The Justice Department’s dispute with Apple related to encryption on the iPhone used by one of the San Bernardino shooters has reinvigorated the national debate on digital privacy. Though it is not clear how the California District Court will rule on pending motions by the Government and Apple, the case has breathed new life into a longstanding debate on the balance of law enforcement and privacy protections for U.S. citizens.
The debate is raising questions as to whether technology companies are really creating “warrant poof zones” in the digital world, or whether the FBI and other government agency cyber-investigative competencies are simply too weak. Over a dozen amicus briefs have been filed by technology companies, digital rights organizations, civil rights organizations, and others supporting Apple’s position based on various arguments surrounding privacy and security.
However, organizations on both sides of the debate seem to agree the issue of government access to encrypted data on devices should be settled by lawmakers. In 1994, Congress passed the Communications Assistance for Law Enforcement Act (CALEA) to address the needs of law enforcement and privacy. The purpose of CALEA is to enhance the ability of law enforcement to conduct electronic surveillance and specifies when a company has an obligation to assist the government with decryption of communications. Since it was passed, CALEA has been expanded to include broadband Internet and VoIP traffic.

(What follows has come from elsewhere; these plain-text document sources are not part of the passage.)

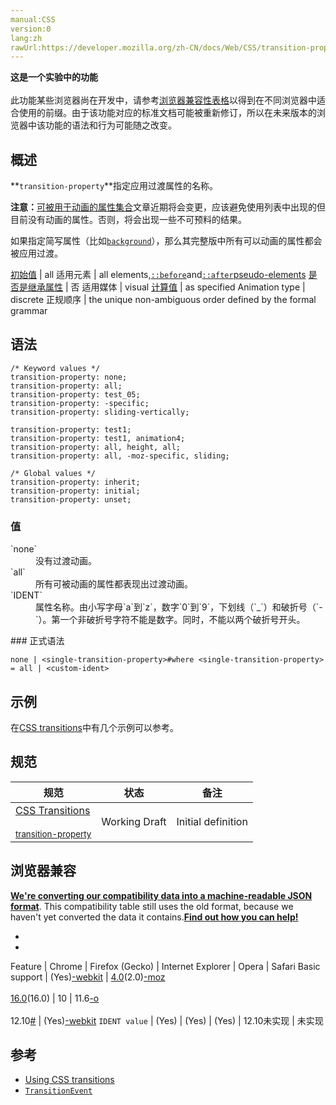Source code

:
 ```yaml
---
manual:CSS
version:0
lang:zh
rawUrl:https://developer.mozilla.org/zh-CN/docs/Web/CSS/transition-property#Browser_compatibility
---
```






**这是一个实验中的功能**<br></br>此功能某些浏览器尚在开发中，请参考[浏览器兼容性表格](%32433 "")以得到在不同浏览器中适合使用的前缀。由于该功能对应的标准文档可能被重新修订，所以在未来版本的浏览器中该功能的语法和行为可能随之改变。




## 概述<a name="概述"></a>


**`transition-property`**指定应用过渡属性的名称。

**注意：**[可被用于动画的属性集合](%32434 "")文章近期将会变更，应该避免使用列表中出现的但目前没有动画的属性。否则，将会出现一些不可预料的结果。


如果指定简写属性（比如[`background`](%147 "background 是CSS简写属性，用来集中设置各种背景属性。background 可以用来设置一个或多个属性:background-color, background-image, background-position, background-repeat, background-size, background-attachment。")），那么其完整版中所有可以动画的属性都会被应用过渡。


[初始值](%28302 "") | all 
适用元素 | all elements,[`::before`](%26455 "常通过 content 属性来为一个元素添加修饰性的内容。")and[`::after`](%26456 "CSS伪元素::after用来创建一个伪元素，做为已选中元素的最后一个子元素。通常会配合content属性来为该元素添加装饰内容。这个虚拟元素默认是行内元素。")[pseudo-elements](%3563 "") 
[是否是继承属性](%28299 "") | 否 
适用媒体 | visual 
[计算值](%28304 "") | as specified 
Animation type | discrete 
正规顺序 | the unique non-ambiguous order defined by the formal grammar 



## 语法<a name="语法"></a>

```
/* Keyword values */
transition-property: none;
transition-property: all;
transition-property: test_05;
transition-property: -specific;
transition-property: sliding-vertically;

transition-property: test1;
transition-property: test1, animation4;
transition-property: all, height, all;
transition-property: all, -moz-specific, sliding;

/* Global values */
transition-property: inherit;
transition-property: initial;
transition-property: unset;
```

### 值<a name="值"></a>
<dl><dt id=''>`none`</dt><dd>没有过渡动画。</dd><dt id=''>`all`</dt><dd>所有可被动画的属性都表现出过渡动画。</dd><dt id=''>`IDENT`</dt><dd>属性名称。由小写字母`a`到`z`，数字`0`到`9`，下划线（`_`）和破折号（`-`）。第一个非破折号字符不能是数字。同时，不能以两个破折号开头。</dd></dl>
### 正式语法<a name="正式语法"></a>

```
none | <single-transition-property>#where <single-transition-property> = all | <custom-ident>
```

## 示例<a name="示例"></a>


在[CSS transitions](%32416 "")中有几个示例可以参考。


## 规范<a name="规范"></a>

规范 | 状态 | 备注 
 ---  |  ---  |  ---  | 
[CSS Transitions<br></br><small>transition-property</small>](%32435 "") | Working Draft | Initial definition 


## 浏览器兼容<a name="浏览器兼容"></a>


**[We&#39;re converting our compatibility data into a machine-readable JSON format](%3344 "")**. This compatibility table still uses the old format, because we haven&#39;t yet converted the data it contains.**[Find out how you can help!](%3392 "")**


* 
* 

Feature | Chrome | Firefox (Gecko) | Internet Explorer | Opera | Safari 
Basic support | (Yes)[-webkit](%3568 "The name of this feature is prefixed with '-webkit' as this browser considers it experimental") | [4.0](%3678 "Released on 2011-03-22.")(2.0)[-moz](%3568 "The name of this feature is prefixed with '-moz' as this browser considers it experimental")<br></br>[16.0](%4098 "Released on 2012-10-09.")(16.0) | 10 | 11.6[-o](%3568 "The name of this feature is prefixed with '-o' as this browser considers it experimental")<br></br>12.10[#](%4491 "") | (Yes)[-webkit](%3568 "The name of this feature is prefixed with '-webkit' as this browser considers it experimental") 
`IDENT value` | (Yes) | (Yes) | (Yes) | 12.10未实现 | 未实现 





## 参考<a name="参考"></a>

* [Using CSS transitions](%32436 "")
* [`TransitionEvent`](%3251 "TransitonEvent 接口指那些提供了与 transition 有关信息的事件。")



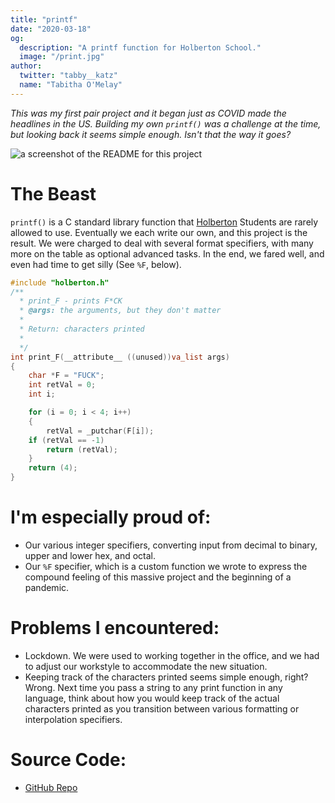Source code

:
 ```yaml
---
title: "printf"
date: "2020-03-18"
og:
  description: "A printf function for Holberton School."
  image: "/print.jpg"
author:
  twitter: "tabby__katz"
  name: "Tabitha O'Melay"
---
```


_This was my first pair project and it began just as COVID made the headlines
in the US. Building my own `printf()` was a challenge at the time, but looking back
it seems simple enough. Isn't that the way it goes?_

![a screenshot of the README for this project](/print.jpg)

# The Beast

`printf()` is a C standard library function that [Holberton](https://www.holbertonschool.com/) Students are rarely
allowed to use. Eventually we each write our own, and this project is the
result. We were charged to deal with several format specifiers, with many more
on the table as optional advanced tasks. In the end, we fared well, and even
had time to get silly (See `%F`, below).

```C
#include "holberton.h"
/**
  * print_F - prints F*CK
  * @args: the arguments, but they don't matter
  *
  * Return: characters printed
  *
  */
int print_F(__attribute__ ((unused))va_list args)
{
	char *F = "FUCK";
	int retVal = 0;
	int i;

	for (i = 0; i < 4; i++)
	{
		retVal = _putchar(F[i]);
	if (retVal == -1)
		return (retVal);
	}
	return (4);
}
```

# I'm especially proud of:

- Our various integer specifiers, converting input from decimal to binary, upper and lower hex, and octal.
- Our `%F` specifier, which is a custom function we wrote to express the compound feeling of this massive project and the beginning of a pandemic.

# Problems I encountered:

- Lockdown. We were used to working together in the office, and we had to adjust our workstyle to accommodate the new situation.
- Keeping track of the characters printed seems simple enough, right? Wrong. Next time you pass a string to any print function in any language, think about how you would keep track of the actual characters printed as you transition between various formatting or interpolation specifiers.

# Source Code:

- [GitHub Repo](https://github.com/tabbykatz/printf)
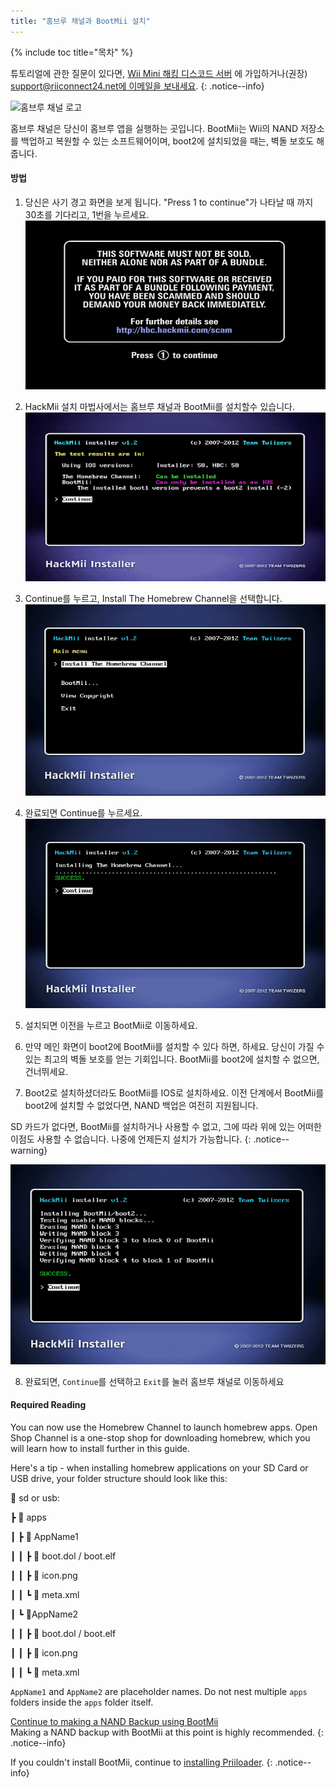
 ```yaml
---
title: "홈브루 채널과 BootMii 설치"
---
```


{% include toc title="목차" %}

튜토리얼에 관한 질문이 있다면, [Wii Mini 해킹 디스코드 서버](https://discord.gg/rc24) 에 가입하거나(권장) [support@riiconnect24.net에 이메일을 보내세요](mailto:support@riiconnect24.net).
{: .notice--info}

![홈브루 채널 로고](/images/hbc.png)

홈브루 채널은 당신이 홈브루 앱을 실행하는 곳입니다. BootMii는 Wii의 NAND 저장소를 백업하고 복원할 수 있는 소프트웨어이며, boot2에 설치되었을 때는, 벽돌 보호도 해 줍니다.

#### 방법

1. 당신은 사기 경고 화면을 보게 됩니다. "Press 1 to continue"가 나타날 때 까지 30초를 기다리고, 1번을 누르세요. ![사기 경고 화면](/images/Wii/ScamScreen.png)

2. HackMii 설치 마법사에서는 홈브루 채널과 BootMii를 설치할수 있습니다. ![결과](/images/Wii/Results.png)

3. Continue를 누르고, Install The Homebrew Channel을 선택합니다.![홈브루 채널 설치하기](/images/Wii/InstallHomebrewChannel.png)

4. 완료되면 Continue를 누르세요. ![홈브루 채널 설치 성공](/images/Wii/SuccessHBC.png)

5. 설치되면 이전을 누르고 BootMii로 이동하세요.
6. 만약 메인 화면이 boot2에 BootMii를 설치할 수 있다 하면, 하세요. 당신이 가질 수 있는 최고의 벽돌 보호를 얻는 기회입니다. BootMii를 boot2에 설치할 수 없으면, 건너뛰세요.
7. Boot2로 설치하셨더라도 BootMii를 IOS로 설치하세요. 이전 단계에서 BootMii를 boot2에 설치할 수 없었다면, NAND 백업은 여전히 지원됩니다.

SD 카드가 없다면, BootMii를 설치하거나 사용할 수 없고, 그에 따라 위에 있는 어떠한 이점도 사용할 수 없습니다. 나중에 언제든지 설치가 가능합니다.
{: .notice--warning}

![BootMii 설치](/images/Wii/InstallBootMii.png)

8. 완료되면, `Continue`를 선택하고 `Exit`를 눌러 홈브루 채널로 이동하세요

#### Required Reading

You can now use the Homebrew Channel to launch homebrew apps. Open Shop Channel is a one-stop shop for downloading homebrew, which you will learn how to install further in this guide.

Here's a tip - when installing homebrew applications on your SD Card or USB drive, your folder structure should look like this:

💾 sd or usb:

┣ 📂 apps

┃ ┣ 📂 AppName1

┃ ┃ ┣ 📄 boot.dol / boot.elf

┃ ┃ ┣ 📄 icon.png

┃ ┃ ┗ 📄 meta.xml

┃ ┗ 📂AppName2

┃ ┃ ┣ 📄 boot.dol / boot.elf

┃ ┃ ┣ 📄 icon.png

┃ ┃ ┗ 📄 meta.xml

`AppName1` and `AppName2` are placeholder names. Do not nest multiple `apps` folders inside the `apps` folder itself.

[Continue to making a NAND Backup using BootMii](bootmii)<br> Making a NAND backup with BootMii at this point is highly recommended.
{: .notice--info}

If you couldn't install BootMii, continue to [installing Priiloader](priiloader).
{: .notice--info}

In 2013, the FBI considered expansion of CALEA (commonly referred to as CALEA II) to require software vendors to build intercept functionality into their products. In response, leading technology companies, including Apple, as well as public interest organizations like the ACLU and Human Rights Watch, urged President Obama to reject the proposal; ultimately, CALEA II was not pursued. Since then, Congress has left CALEA untouched. Relevant to the Apple case, CALEA makes clear that a company has no obligation to assist the government with decryption of communications where the company does not retain a copy of the decryption key.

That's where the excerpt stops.